A present the local authority support changes have been legislated to apply in England only and the asylum support changes will apply UK-wide. However, neither are currently in force and the government has not provided any indication about when they will be implemented.
Local authorities therefore must comply with the law that applies now and which is set out in this guidance. Updates about any legislative changes will be provided on our website.
For more information, see our factsheet:
1.2 Who has NRPF?
No recourse to public funds (NRPF) applies to people who are ‘subject to immigration control’ and as a result of this have no entitlement to certain welfare benefits, homelessness assistance and an allocation of social housing through the council register.
The definition of ‘subject to immigration control’ is set out in section 115 (9) of the Immigration and Asylum Act 1999 and applies to people with the immigration status types specified in the table below.
|A non EEA national who..||Examples|
|Requires leave to enter or remain in the UK but does not have it||
|Has leave to enter or remain in the UK which is subject to a condition that they have no recourse to public funds (NRPF)||
|Has leave to enter or remain in the UK that is subject to a maintenance undertaking||
People with the following types of immigration status will have recourse to public funds:
- Indefinite leave to enter or remain, or no time limit (apart from adult dependent relative – see note B)
- Right of abode
- Exempt from immigration control
- Refugee status
- Humanitarian protection
- Discretionary leave to remain, for example:
- Leave granted to a person who has received a conclusive grounds decision that they are a victim of trafficking or modern slavery
- Destitution domestic violence concession
- Limited leave to remain granted under family and private life rules where the person is accepted by the Home Office as being destitute – see note A
- UASC leave
A. People with leave to remain granted under the family and private life rules, or outside of the rules, who are on a 10- year settlement route will have the NRPF condition imposed unless they can demonstrate to the Home Office that they are destitute, in which case, recourse to public funds will be granted.

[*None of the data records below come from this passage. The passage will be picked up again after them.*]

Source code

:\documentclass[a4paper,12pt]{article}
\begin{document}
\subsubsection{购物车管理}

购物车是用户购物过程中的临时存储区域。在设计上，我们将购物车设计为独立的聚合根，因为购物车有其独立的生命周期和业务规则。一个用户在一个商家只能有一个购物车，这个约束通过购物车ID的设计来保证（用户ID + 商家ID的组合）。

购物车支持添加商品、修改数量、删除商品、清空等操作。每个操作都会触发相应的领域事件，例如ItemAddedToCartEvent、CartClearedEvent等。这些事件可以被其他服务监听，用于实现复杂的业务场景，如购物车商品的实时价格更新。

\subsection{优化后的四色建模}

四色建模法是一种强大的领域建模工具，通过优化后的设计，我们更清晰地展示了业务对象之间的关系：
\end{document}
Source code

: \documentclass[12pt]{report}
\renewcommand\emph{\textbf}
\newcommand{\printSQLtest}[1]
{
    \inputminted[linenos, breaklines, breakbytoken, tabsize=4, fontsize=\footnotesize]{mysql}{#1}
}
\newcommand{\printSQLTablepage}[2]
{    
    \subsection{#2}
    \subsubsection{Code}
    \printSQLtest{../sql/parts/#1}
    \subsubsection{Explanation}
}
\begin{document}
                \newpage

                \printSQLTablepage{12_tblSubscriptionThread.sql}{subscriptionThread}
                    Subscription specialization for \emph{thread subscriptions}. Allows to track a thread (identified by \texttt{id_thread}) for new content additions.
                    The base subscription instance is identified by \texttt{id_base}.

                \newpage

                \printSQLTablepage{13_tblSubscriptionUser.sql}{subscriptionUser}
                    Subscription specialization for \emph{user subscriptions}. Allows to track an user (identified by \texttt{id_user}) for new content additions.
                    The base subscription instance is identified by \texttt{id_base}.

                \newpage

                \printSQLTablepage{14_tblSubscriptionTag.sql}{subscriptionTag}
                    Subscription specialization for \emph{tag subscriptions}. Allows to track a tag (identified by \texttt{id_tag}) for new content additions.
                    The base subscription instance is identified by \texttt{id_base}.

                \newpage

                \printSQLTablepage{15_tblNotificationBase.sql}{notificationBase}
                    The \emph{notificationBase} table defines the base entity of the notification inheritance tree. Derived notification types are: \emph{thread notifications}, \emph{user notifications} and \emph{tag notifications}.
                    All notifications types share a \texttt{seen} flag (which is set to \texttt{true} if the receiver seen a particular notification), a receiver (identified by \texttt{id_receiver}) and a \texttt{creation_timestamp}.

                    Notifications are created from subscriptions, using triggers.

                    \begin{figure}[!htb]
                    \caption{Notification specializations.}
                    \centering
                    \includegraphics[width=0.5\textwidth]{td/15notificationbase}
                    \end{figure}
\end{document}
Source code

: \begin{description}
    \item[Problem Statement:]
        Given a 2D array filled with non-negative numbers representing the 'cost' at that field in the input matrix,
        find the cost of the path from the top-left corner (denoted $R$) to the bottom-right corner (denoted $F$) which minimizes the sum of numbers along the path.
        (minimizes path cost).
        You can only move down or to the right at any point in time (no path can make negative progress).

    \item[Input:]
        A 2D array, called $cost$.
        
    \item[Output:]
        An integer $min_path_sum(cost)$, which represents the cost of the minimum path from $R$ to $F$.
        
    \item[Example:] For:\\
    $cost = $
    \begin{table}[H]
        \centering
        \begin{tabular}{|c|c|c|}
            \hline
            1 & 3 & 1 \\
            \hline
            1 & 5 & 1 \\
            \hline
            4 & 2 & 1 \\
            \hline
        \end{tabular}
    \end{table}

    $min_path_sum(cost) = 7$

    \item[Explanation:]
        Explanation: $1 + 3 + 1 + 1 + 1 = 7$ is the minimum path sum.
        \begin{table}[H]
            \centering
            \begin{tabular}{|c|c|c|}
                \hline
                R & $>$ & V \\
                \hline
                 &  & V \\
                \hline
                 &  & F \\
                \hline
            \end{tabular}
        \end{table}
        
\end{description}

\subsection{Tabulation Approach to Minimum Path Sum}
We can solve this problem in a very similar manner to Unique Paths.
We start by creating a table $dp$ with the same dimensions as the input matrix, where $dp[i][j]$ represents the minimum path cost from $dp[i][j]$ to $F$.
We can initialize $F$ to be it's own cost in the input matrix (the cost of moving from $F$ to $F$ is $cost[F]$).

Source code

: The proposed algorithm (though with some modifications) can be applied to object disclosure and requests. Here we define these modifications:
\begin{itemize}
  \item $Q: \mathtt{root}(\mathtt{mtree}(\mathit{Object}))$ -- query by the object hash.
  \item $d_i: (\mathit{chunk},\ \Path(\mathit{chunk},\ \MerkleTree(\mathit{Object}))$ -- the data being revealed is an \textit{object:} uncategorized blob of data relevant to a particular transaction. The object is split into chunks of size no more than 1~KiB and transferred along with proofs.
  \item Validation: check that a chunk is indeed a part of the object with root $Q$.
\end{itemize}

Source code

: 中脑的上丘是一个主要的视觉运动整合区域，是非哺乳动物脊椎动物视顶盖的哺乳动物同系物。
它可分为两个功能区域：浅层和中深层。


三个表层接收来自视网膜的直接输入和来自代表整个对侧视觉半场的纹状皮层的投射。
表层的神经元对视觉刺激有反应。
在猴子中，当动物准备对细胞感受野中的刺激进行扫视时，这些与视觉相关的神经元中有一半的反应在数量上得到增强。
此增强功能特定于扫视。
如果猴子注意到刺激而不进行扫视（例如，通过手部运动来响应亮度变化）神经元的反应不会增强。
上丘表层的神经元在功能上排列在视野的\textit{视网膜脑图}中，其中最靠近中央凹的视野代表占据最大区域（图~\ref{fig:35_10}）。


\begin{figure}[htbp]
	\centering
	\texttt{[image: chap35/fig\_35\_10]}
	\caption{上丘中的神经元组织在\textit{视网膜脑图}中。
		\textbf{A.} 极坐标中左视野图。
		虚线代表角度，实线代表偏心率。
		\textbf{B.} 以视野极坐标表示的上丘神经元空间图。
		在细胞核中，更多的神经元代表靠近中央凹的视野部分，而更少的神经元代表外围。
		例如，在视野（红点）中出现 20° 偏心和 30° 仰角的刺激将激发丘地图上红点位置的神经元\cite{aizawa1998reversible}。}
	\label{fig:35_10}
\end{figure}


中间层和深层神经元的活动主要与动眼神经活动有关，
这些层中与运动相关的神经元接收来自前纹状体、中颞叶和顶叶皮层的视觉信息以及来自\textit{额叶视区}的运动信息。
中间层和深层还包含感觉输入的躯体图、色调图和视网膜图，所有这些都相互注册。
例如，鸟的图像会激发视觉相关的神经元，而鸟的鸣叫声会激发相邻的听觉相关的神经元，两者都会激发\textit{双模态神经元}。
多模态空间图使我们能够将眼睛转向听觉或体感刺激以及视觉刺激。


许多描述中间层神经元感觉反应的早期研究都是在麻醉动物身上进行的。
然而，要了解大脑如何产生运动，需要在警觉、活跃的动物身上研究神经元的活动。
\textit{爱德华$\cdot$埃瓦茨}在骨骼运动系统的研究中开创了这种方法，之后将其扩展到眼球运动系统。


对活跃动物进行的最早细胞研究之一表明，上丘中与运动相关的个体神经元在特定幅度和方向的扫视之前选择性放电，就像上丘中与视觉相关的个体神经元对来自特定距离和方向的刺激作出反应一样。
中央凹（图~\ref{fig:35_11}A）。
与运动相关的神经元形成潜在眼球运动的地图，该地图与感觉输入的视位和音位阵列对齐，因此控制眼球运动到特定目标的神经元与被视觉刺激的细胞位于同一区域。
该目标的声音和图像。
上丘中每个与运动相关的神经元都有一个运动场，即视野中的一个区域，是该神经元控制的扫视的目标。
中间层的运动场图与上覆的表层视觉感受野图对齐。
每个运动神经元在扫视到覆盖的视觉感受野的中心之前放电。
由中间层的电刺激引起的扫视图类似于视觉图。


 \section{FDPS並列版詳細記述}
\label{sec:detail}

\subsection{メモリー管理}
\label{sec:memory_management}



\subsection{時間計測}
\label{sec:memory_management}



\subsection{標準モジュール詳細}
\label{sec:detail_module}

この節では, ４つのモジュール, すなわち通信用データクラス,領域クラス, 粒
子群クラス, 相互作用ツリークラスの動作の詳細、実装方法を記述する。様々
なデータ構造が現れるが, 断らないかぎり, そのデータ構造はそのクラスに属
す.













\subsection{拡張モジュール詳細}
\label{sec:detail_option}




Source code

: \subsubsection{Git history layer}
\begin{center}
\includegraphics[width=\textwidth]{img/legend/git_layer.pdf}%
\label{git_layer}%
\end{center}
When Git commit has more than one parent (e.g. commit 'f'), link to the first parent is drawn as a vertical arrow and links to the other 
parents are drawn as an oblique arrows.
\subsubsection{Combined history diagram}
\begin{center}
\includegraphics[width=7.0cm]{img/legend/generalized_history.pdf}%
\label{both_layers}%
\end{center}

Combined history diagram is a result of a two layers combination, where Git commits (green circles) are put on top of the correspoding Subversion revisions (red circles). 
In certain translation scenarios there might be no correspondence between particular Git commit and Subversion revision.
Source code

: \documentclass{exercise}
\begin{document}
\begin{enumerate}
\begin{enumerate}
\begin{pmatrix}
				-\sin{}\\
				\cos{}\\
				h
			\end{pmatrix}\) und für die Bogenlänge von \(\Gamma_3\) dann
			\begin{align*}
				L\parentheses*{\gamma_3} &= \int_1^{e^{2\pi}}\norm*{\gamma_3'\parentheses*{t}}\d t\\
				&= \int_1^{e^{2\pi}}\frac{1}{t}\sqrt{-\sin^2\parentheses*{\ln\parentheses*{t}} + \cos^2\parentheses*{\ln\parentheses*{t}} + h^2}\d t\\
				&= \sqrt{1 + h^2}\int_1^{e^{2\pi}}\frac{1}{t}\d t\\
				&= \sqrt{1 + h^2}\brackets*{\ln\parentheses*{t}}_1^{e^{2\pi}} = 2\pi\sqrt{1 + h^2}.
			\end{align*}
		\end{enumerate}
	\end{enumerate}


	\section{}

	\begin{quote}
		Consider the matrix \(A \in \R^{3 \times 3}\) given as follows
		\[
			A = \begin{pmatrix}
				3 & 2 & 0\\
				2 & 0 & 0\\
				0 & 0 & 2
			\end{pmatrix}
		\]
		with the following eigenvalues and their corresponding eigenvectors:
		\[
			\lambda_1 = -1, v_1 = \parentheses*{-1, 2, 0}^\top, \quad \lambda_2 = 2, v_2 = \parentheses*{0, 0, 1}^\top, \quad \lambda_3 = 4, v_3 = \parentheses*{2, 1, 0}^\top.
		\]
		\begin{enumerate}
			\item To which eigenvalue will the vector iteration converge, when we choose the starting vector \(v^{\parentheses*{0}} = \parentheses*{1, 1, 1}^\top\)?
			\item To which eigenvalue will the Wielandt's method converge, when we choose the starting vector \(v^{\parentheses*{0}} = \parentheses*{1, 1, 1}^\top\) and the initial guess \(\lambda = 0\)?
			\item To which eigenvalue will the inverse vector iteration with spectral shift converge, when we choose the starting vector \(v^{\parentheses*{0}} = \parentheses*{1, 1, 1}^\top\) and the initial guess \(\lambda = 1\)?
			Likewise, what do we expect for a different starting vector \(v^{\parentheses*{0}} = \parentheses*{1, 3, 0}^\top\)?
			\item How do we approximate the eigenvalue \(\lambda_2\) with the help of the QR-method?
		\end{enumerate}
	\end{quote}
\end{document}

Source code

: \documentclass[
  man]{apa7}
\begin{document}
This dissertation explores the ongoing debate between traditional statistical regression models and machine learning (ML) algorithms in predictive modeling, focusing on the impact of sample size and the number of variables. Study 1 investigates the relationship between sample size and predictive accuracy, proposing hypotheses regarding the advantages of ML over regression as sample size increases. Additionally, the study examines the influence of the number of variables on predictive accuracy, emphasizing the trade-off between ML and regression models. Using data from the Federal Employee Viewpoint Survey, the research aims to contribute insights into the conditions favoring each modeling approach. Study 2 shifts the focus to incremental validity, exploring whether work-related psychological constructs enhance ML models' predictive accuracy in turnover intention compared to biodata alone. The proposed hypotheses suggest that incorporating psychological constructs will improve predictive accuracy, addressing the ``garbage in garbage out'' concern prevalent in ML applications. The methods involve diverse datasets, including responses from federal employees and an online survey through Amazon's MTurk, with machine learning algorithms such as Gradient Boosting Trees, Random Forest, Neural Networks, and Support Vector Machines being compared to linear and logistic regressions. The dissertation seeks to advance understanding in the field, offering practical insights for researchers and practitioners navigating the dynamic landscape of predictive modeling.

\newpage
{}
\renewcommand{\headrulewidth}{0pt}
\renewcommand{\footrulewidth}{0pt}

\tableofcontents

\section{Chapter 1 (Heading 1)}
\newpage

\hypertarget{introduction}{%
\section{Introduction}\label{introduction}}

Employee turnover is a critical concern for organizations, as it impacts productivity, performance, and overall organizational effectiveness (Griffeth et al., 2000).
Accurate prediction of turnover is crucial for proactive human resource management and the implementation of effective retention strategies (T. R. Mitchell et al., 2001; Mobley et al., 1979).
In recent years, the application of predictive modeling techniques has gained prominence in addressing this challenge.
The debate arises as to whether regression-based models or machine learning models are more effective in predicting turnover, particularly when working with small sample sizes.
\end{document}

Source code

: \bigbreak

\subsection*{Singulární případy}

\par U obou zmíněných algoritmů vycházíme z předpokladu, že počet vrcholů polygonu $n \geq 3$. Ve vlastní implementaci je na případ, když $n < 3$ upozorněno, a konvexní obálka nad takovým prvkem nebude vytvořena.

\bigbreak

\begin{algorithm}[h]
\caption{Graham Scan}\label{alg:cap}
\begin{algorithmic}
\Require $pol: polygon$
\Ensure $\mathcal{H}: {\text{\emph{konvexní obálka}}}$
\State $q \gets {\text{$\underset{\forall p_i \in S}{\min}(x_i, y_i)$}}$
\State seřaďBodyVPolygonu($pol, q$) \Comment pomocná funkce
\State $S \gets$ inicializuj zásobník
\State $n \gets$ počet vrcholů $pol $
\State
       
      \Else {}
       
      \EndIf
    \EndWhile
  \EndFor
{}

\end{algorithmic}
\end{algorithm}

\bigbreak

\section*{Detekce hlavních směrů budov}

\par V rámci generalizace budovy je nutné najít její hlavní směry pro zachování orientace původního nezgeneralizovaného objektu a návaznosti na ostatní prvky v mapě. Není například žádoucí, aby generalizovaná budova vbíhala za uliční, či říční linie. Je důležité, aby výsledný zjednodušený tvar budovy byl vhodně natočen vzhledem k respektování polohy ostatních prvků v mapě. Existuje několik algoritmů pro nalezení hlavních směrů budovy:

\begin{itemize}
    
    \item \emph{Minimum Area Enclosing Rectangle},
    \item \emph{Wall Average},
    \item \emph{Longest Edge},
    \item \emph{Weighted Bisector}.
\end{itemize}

They may also apply for their leave to be varied by applying to the Home Office for a change of conditions in order for the NRPF condition to be removed.
B. An adult dependent relative of a British citizen or person with settled status will have indefinite leave to enter or remain in the UK with a prohibition on claiming public funds for a period of five years, although they may apply for non-means tested benefits during this period. Once five years has passed, or if the person who made the undertaking has died, they will have full recourse to public funds.
When a person has leave to remain with NRPF, ‘no public funds’ will be written on their immigration document.
If there is no such statement then it can be assumed that a person does have recourse to public funds, although they would need to satisfy the relevant benefit or housing eligibility requirements in order to access these.
European Economic Area (EEA) nationals and their non-EEA family members (who are lawfully present by having a right to reside or derivative right to reside in the UK) are not ‘subject to immigration control’ under section 115 of the Immigration and Asylum Act 1999. They are not excluded from claiming benefits and housing assistance. However, where they are ineligible for these because they fail the right to reside and/or habitual residence tests, they are often referred to as having NRPF. Immigration documentation issued to non-EEA family members with a right to reside or derivative right to reside will not make any reference to public funds.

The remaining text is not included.